About the Role
Develop and maintain scalable AI infrastructure solutions that support high-performance computing environments for advanced machine learning applications.
Responsibilities
- Architect robust systems for AI-driven data center operations
- Optimize infrastructure performance for large-scale model training
- Collaborate on developing automation tools for system deployment
- Ensure reliability and scalability of compute and storage resources
- Integrate hardware and software components for AI workloads
- Troubleshoot complex system-level issues in distributed environments
- Support the deployment of AI-optimized server platforms
- Improve system efficiency through performance benchmarking
- Develop monitoring solutions for infrastructure health
- Work closely with research and development teams on system requirements
- Implement secure and resilient infrastructure designs
- Contribute to the design of next-generation data center technologies
- Manage firmware and driver integration for AI platforms
- Enable low-latency communication across computing nodes
- Support rapid iteration cycles for infrastructure upgrades
- Ensure compatibility across heterogeneous computing architectures
- Drive improvements in power and thermal efficiency
- Participate in defining standards for AI infrastructure
- Maintain documentation for system configurations and processes
- Respond to critical production incidents with speed and precision
- Evaluate emerging technologies for potential integration
- Optimize resource utilization in virtualized environments
- Support global deployment of AI infrastructure solutions
- Collaborate across engineering disciplines for end-to-end delivery
- Contribute to capacity planning for growing AI workloads
Nice to Have
- Master’s or PhD in a technical field
- Direct experience with AI model training infrastructure
- Background in cloud-scale data center operations
- Experience with RDMA and high-speed interconnects
- Knowledge of AI frameworks like TensorFlow or PyTorch
- Familiarity with hardware accelerators beyond GPU
- Experience with large-scale fleet management
- Contributions to open-source infrastructure projects
- Published work in systems or AI conferences
- Experience with formal verification methods
Compensation
Competitive salary and comprehensive benefits package including equity incentives and performance bonuses.
Work Arrangement
Hybrid work model with flexibility based on role and location.
Team
Part of a global engineering team focused on advancing AI infrastructure at scale.
About DGXC Lepton
- DGXC Lepton is a specialized initiative focused on accelerating AI infrastructure innovation through tightly integrated hardware and software solutions.
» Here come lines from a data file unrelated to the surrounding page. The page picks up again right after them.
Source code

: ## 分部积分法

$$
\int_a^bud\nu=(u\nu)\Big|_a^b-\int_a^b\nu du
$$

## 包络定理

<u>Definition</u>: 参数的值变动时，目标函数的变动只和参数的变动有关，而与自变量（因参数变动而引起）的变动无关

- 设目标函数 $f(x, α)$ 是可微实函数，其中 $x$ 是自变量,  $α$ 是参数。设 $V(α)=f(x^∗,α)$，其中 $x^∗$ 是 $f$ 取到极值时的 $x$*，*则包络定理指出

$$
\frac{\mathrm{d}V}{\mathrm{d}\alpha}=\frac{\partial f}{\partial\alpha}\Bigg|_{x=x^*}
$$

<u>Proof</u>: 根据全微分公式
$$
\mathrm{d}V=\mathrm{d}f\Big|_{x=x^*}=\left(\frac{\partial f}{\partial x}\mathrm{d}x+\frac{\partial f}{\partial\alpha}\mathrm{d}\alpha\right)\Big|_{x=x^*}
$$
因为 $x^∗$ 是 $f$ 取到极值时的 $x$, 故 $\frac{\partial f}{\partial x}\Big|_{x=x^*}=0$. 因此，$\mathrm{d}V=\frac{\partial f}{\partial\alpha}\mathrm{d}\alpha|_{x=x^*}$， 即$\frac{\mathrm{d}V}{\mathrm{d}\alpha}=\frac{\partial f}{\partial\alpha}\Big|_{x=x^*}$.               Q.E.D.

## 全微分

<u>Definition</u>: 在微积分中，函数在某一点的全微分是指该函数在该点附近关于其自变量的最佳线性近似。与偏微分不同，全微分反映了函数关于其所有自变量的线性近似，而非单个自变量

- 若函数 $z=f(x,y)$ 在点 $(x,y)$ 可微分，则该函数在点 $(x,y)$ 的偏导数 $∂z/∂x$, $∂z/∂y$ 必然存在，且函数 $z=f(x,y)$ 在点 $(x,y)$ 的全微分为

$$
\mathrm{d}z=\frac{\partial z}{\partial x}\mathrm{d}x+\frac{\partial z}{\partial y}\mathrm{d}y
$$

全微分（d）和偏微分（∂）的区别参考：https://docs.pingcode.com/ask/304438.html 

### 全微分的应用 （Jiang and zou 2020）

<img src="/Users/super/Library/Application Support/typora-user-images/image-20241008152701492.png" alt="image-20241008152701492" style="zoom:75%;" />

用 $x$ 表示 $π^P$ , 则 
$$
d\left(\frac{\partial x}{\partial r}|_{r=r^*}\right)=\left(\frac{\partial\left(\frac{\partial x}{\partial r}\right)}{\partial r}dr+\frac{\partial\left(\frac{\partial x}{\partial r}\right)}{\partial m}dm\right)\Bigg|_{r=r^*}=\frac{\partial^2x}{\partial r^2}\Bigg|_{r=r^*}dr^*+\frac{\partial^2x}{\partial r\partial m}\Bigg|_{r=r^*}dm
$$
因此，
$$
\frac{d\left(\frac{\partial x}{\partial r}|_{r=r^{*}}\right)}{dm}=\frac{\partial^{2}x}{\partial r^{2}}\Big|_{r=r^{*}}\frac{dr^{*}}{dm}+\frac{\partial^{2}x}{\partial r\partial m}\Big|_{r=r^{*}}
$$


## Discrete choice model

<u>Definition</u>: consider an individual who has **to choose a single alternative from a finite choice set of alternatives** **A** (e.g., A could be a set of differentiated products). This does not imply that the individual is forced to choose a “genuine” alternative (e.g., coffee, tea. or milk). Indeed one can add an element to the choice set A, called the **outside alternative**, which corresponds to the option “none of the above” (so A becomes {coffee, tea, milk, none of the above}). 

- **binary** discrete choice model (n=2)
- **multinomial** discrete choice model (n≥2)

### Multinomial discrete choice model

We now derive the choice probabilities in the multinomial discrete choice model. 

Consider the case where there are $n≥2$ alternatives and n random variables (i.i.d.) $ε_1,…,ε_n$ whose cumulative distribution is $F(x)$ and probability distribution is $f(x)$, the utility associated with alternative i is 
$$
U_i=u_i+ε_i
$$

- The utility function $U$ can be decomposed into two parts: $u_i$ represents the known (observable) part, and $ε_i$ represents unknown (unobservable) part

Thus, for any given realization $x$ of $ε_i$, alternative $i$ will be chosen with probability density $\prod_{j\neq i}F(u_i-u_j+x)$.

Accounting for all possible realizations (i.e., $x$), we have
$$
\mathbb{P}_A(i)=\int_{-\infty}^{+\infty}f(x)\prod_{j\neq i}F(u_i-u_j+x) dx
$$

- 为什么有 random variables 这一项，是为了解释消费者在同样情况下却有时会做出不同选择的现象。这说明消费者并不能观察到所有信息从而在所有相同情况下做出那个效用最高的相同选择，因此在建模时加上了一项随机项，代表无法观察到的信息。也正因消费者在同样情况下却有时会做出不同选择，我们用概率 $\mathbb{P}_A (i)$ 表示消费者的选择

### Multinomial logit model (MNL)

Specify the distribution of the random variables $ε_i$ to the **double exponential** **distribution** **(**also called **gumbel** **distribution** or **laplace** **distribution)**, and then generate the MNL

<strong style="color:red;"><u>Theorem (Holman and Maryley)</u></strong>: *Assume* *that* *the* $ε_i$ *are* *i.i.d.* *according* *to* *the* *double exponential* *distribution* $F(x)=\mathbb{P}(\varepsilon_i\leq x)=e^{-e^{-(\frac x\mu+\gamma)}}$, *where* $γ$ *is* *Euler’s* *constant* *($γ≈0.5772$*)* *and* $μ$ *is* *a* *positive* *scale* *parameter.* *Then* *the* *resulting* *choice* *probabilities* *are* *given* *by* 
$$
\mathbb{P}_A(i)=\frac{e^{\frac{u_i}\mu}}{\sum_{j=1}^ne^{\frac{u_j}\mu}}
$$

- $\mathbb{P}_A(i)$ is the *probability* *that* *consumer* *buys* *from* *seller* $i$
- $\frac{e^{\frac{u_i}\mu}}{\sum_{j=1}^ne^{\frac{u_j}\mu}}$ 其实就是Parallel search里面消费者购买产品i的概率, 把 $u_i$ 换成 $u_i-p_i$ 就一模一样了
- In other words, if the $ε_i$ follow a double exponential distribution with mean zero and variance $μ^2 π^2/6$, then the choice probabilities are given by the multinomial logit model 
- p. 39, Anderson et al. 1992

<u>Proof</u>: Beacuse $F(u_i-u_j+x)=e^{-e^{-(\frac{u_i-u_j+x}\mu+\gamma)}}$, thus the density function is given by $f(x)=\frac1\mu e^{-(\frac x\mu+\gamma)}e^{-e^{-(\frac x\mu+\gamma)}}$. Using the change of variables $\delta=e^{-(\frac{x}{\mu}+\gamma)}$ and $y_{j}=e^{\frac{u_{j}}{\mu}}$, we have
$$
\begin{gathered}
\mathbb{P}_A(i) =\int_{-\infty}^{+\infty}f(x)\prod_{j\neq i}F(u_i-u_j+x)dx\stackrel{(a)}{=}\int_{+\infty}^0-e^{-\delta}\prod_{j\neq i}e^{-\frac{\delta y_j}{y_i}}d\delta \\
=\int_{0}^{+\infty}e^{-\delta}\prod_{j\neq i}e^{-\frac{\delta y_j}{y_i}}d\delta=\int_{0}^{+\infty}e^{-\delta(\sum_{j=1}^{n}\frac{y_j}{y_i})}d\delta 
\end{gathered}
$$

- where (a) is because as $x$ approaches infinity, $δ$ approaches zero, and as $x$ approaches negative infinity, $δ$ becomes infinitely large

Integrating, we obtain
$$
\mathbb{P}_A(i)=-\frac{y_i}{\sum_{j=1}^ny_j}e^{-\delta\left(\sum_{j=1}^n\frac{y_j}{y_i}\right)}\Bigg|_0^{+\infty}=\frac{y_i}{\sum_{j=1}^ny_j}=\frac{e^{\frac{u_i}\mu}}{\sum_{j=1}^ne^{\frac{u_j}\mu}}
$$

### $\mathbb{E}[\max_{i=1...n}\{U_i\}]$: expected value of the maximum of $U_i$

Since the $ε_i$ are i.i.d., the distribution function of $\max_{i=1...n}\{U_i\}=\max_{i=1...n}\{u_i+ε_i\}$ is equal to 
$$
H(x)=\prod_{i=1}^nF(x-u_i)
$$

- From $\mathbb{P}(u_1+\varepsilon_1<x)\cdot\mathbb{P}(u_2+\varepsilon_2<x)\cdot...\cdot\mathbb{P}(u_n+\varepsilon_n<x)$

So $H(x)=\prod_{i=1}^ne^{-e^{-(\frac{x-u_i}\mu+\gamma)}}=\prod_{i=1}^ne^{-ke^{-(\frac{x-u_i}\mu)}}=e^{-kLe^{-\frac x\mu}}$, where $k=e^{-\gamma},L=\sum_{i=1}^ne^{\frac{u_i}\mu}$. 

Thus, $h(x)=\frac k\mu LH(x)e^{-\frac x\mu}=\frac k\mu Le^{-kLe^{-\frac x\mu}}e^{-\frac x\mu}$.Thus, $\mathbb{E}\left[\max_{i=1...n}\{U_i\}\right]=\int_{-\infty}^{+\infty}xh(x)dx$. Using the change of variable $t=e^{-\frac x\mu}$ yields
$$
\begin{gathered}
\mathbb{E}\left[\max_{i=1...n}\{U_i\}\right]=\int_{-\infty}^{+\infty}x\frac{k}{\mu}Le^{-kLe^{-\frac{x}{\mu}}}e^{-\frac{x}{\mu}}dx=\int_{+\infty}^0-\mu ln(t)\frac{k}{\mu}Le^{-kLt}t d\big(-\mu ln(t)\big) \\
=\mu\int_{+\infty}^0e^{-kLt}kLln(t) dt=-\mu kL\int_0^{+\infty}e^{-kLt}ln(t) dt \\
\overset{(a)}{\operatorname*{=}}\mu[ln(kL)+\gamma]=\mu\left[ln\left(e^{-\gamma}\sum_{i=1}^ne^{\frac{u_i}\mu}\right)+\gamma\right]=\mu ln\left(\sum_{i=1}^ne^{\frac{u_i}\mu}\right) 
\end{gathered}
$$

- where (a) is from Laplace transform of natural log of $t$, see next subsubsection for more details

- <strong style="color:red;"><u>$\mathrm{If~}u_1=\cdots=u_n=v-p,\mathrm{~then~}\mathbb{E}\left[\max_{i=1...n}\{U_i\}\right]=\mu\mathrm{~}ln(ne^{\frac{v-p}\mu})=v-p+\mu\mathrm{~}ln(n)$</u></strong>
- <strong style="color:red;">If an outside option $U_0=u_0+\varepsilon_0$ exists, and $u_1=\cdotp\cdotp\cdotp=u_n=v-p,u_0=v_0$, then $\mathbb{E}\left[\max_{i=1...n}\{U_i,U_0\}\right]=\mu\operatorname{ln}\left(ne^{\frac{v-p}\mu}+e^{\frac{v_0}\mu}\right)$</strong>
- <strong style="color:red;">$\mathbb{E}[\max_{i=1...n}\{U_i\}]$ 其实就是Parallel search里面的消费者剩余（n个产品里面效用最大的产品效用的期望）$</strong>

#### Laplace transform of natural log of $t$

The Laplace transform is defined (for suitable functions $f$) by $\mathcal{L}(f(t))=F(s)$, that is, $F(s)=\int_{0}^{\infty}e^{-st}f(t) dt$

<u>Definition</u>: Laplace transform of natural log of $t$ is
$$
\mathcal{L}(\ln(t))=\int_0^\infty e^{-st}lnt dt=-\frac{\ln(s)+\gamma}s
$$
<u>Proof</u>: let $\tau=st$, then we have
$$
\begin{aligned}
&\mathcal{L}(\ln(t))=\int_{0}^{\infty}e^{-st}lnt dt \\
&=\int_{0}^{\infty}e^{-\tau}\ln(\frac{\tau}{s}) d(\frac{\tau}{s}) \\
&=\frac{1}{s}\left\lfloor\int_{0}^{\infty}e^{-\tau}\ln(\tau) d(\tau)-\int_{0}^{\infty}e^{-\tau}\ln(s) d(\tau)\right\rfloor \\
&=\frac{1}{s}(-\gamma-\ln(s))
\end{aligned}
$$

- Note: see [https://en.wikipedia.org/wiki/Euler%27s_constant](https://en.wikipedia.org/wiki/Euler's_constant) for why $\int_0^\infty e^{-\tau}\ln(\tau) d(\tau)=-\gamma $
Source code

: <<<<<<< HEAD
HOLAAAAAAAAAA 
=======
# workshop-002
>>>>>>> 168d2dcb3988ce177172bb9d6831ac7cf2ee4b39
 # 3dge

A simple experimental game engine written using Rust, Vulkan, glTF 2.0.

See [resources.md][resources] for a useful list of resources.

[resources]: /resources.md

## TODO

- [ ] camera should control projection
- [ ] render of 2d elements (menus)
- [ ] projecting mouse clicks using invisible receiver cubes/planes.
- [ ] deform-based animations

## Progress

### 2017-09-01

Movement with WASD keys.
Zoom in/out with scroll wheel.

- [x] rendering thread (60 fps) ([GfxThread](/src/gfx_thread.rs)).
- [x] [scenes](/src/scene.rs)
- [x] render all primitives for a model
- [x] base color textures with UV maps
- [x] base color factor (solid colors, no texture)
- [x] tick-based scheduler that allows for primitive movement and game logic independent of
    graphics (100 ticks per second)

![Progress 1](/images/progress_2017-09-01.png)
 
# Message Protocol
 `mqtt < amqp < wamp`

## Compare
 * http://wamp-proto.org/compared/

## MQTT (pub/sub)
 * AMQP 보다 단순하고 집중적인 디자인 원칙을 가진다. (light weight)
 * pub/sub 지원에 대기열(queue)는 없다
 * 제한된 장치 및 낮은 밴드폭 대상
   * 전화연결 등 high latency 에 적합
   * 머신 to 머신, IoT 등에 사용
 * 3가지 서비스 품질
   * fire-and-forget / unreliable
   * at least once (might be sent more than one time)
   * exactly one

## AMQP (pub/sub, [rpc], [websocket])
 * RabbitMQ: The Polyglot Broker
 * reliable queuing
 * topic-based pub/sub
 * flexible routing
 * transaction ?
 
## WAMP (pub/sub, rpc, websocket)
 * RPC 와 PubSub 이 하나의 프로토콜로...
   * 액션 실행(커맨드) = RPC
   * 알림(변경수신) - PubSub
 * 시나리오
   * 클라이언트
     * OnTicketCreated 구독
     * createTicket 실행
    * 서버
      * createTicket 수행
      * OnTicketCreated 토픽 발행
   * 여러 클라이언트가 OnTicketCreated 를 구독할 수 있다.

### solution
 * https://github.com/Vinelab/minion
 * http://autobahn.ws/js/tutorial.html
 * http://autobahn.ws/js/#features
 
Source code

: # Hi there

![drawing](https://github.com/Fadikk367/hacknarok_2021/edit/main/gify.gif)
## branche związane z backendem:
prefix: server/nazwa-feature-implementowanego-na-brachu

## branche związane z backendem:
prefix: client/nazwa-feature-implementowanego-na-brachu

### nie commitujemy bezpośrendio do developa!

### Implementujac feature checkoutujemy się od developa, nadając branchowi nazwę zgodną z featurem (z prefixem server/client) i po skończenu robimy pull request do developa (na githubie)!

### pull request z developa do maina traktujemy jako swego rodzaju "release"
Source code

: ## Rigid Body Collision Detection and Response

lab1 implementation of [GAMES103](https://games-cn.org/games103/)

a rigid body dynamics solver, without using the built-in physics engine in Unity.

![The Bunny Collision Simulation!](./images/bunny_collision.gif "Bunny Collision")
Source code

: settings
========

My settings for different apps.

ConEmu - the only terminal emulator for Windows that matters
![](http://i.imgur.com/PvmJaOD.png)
- The team develops next-generation platforms that power large-scale AI training and inference workloads.
- Projects emphasize performance, scalability, and efficiency in data center environments.
Impact
- Engineers contribute directly to foundational technologies enabling breakthroughs in artificial intelligence.
- Work impacts a wide range of applications from scientific research to industrial AI deployment.
- Solutions are deployed globally across enterprise and cloud environments.
Visa sponsorship is available for qualified candidates.